▶ Provided material:
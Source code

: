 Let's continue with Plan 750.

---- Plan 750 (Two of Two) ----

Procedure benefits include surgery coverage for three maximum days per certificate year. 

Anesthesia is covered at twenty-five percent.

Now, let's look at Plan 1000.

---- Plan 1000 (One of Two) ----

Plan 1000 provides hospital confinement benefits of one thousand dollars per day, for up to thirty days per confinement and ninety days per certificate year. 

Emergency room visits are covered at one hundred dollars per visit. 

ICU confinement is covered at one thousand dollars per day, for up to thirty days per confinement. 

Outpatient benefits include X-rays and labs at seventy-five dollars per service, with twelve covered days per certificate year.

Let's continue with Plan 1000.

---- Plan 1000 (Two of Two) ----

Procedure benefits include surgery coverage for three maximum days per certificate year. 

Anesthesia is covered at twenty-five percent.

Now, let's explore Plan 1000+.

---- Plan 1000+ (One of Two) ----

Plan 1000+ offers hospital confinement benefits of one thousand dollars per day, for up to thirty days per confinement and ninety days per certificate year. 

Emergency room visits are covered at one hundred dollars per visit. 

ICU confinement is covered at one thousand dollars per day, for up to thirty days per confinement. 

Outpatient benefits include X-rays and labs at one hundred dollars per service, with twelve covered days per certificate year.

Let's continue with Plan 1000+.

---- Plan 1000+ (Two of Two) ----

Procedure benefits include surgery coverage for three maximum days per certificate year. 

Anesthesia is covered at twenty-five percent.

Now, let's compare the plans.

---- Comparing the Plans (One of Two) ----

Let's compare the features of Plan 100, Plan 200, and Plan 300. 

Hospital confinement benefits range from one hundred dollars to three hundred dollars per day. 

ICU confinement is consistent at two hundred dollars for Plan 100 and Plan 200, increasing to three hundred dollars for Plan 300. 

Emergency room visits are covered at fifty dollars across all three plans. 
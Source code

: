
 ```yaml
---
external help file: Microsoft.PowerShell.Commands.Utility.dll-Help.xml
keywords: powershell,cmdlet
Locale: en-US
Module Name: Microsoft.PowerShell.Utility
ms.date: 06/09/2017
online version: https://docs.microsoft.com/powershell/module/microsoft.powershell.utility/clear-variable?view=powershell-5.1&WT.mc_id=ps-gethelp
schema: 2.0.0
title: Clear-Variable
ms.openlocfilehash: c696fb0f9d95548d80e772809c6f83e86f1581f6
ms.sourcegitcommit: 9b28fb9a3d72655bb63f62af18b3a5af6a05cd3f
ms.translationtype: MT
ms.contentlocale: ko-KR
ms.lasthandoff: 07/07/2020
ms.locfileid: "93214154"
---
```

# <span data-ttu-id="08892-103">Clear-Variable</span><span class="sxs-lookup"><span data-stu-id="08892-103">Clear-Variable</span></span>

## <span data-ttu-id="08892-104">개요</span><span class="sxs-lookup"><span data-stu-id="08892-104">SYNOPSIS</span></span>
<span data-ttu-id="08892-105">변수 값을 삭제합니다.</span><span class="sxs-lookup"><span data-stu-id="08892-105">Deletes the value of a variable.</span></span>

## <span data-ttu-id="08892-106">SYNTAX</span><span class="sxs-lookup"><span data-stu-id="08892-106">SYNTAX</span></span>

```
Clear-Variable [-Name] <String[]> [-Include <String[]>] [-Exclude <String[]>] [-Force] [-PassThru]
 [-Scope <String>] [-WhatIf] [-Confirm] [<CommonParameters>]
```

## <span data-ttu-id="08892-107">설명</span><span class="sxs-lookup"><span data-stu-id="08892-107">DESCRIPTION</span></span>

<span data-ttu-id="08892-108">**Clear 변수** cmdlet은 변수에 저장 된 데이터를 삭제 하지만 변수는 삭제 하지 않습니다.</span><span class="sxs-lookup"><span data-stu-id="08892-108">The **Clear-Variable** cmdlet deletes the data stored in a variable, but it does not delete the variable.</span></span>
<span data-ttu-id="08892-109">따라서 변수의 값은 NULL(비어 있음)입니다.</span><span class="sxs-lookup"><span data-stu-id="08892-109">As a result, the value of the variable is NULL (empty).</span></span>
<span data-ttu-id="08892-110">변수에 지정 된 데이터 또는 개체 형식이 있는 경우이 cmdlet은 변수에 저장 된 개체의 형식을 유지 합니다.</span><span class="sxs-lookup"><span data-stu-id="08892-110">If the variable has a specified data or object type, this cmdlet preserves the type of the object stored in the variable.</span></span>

▶ Activity: Give every entry again, character for character.

▶ Task solution:
Source code

: Let's continue with Plan 750.

---- Plan 750 (Two of Two) ----

Procedure benefits include surgery coverage for three maximum days per certificate year. 

Anesthesia is covered at twenty-five percent.

Now, let's look at Plan 1000.

---- Plan 1000 (One of Two) ----

Plan 1000 provides hospital confinement benefits of one thousand dollars per day, for up to thirty days per confinement and ninety days per certificate year. 

Emergency room visits are covered at one hundred dollars per visit. 

ICU confinement is covered at one thousand dollars per day, for up to thirty days per confinement. 

Outpatient benefits include X-rays and labs at seventy-five dollars per service, with twelve covered days per certificate year.

Let's continue with Plan 1000.

---- Plan 1000 (Two of Two) ----

Procedure benefits include surgery coverage for three maximum days per certificate year. 

Anesthesia is covered at twenty-five percent.

Now, let's explore Plan 1000+.

---- Plan 1000+ (One of Two) ----

Plan 1000+ offers hospital confinement benefits of one thousand dollars per day, for up to thirty days per confinement and ninety days per certificate year. 

Emergency room visits are covered at one hundred dollars per visit. 

ICU confinement is covered at one thousand dollars per day, for up to thirty days per confinement. 

Outpatient benefits include X-rays and labs at one hundred dollars per service, with twelve covered days per certificate year.

Let's continue with Plan 1000+.

---- Plan 1000+ (Two of Two) ----

Procedure benefits include surgery coverage for three maximum days per certificate year. 

Anesthesia is covered at twenty-five percent.

Now, let's compare the plans.

---- Comparing the Plans (One of Two) ----

Let's compare the features of Plan 100, Plan 200, and Plan 300. 

Hospital confinement benefits range from one hundred dollars to three hundred dollars per day. 

ICU confinement is consistent at two hundred dollars for Plan 100 and Plan 200, increasing to three hundred dollars for Plan 300. 

Emergency room visits are covered at fifty dollars across all three plans. 
Source code

:
 ```yaml
---
external help file: Microsoft.PowerShell.Commands.Utility.dll-Help.xml
keywords: powershell,cmdlet
Locale: en-US
Module Name: Microsoft.PowerShell.Utility
ms.date: 06/09/2017
online version: https://docs.microsoft.com/powershell/module/microsoft.powershell.utility/clear-variable?view=powershell-5.1&WT.mc_id=ps-gethelp
schema: 2.0.0
title: Clear-Variable
ms.openlocfilehash: c696fb0f9d95548d80e772809c6f83e86f1581f6
ms.sourcegitcommit: 9b28fb9a3d72655bb63f62af18b3a5af6a05cd3f
ms.translationtype: MT
ms.contentlocale: ko-KR
ms.lasthandoff: 07/07/2020
ms.locfileid: "93214154"
---
```

# <span data-ttu-id="08892-103">Clear-Variable</span><span class="sxs-lookup"><span data-stu-id="08892-103">Clear-Variable</span></span>

## <span data-ttu-id="08892-104">개요</span><span class="sxs-lookup"><span data-stu-id="08892-104">SYNOPSIS</span></span>
<span data-ttu-id="08892-105">변수 값을 삭제합니다.</span><span class="sxs-lookup"><span data-stu-id="08892-105">Deletes the value of a variable.</span></span>

## <span data-ttu-id="08892-106">SYNTAX</span><span class="sxs-lookup"><span data-stu-id="08892-106">SYNTAX</span></span>

```
Clear-Variable [-Name] <String[]> [-Include <String[]>] [-Exclude <String[]>] [-Force] [-PassThru]
 [-Scope <String>] [-WhatIf] [-Confirm] [<CommonParameters>]
```

## <span data-ttu-id="08892-107">설명</span><span class="sxs-lookup"><span data-stu-id="08892-107">DESCRIPTION</span></span>

<span data-ttu-id="08892-108">**Clear 변수** cmdlet은 변수에 저장 된 데이터를 삭제 하지만 변수는 삭제 하지 않습니다.</span><span class="sxs-lookup"><span data-stu-id="08892-108">The **Clear-Variable** cmdlet deletes the data stored in a variable, but it does not delete the variable.</span></span>
<span data-ttu-id="08892-109">따라서 변수의 값은 NULL(비어 있음)입니다.</span><span class="sxs-lookup"><span data-stu-id="08892-109">As a result, the value of the variable is NULL (empty).</span></span>
<span data-ttu-id="08892-110">변수에 지정 된 데이터 또는 개체 형식이 있는 경우이 cmdlet은 변수에 저장 된 개체의 형식을 유지 합니다.</span><span class="sxs-lookup"><span data-stu-id="08892-110">If the variable has a specified data or object type, this cmdlet preserves the type of the object stored in the variable.</span></span>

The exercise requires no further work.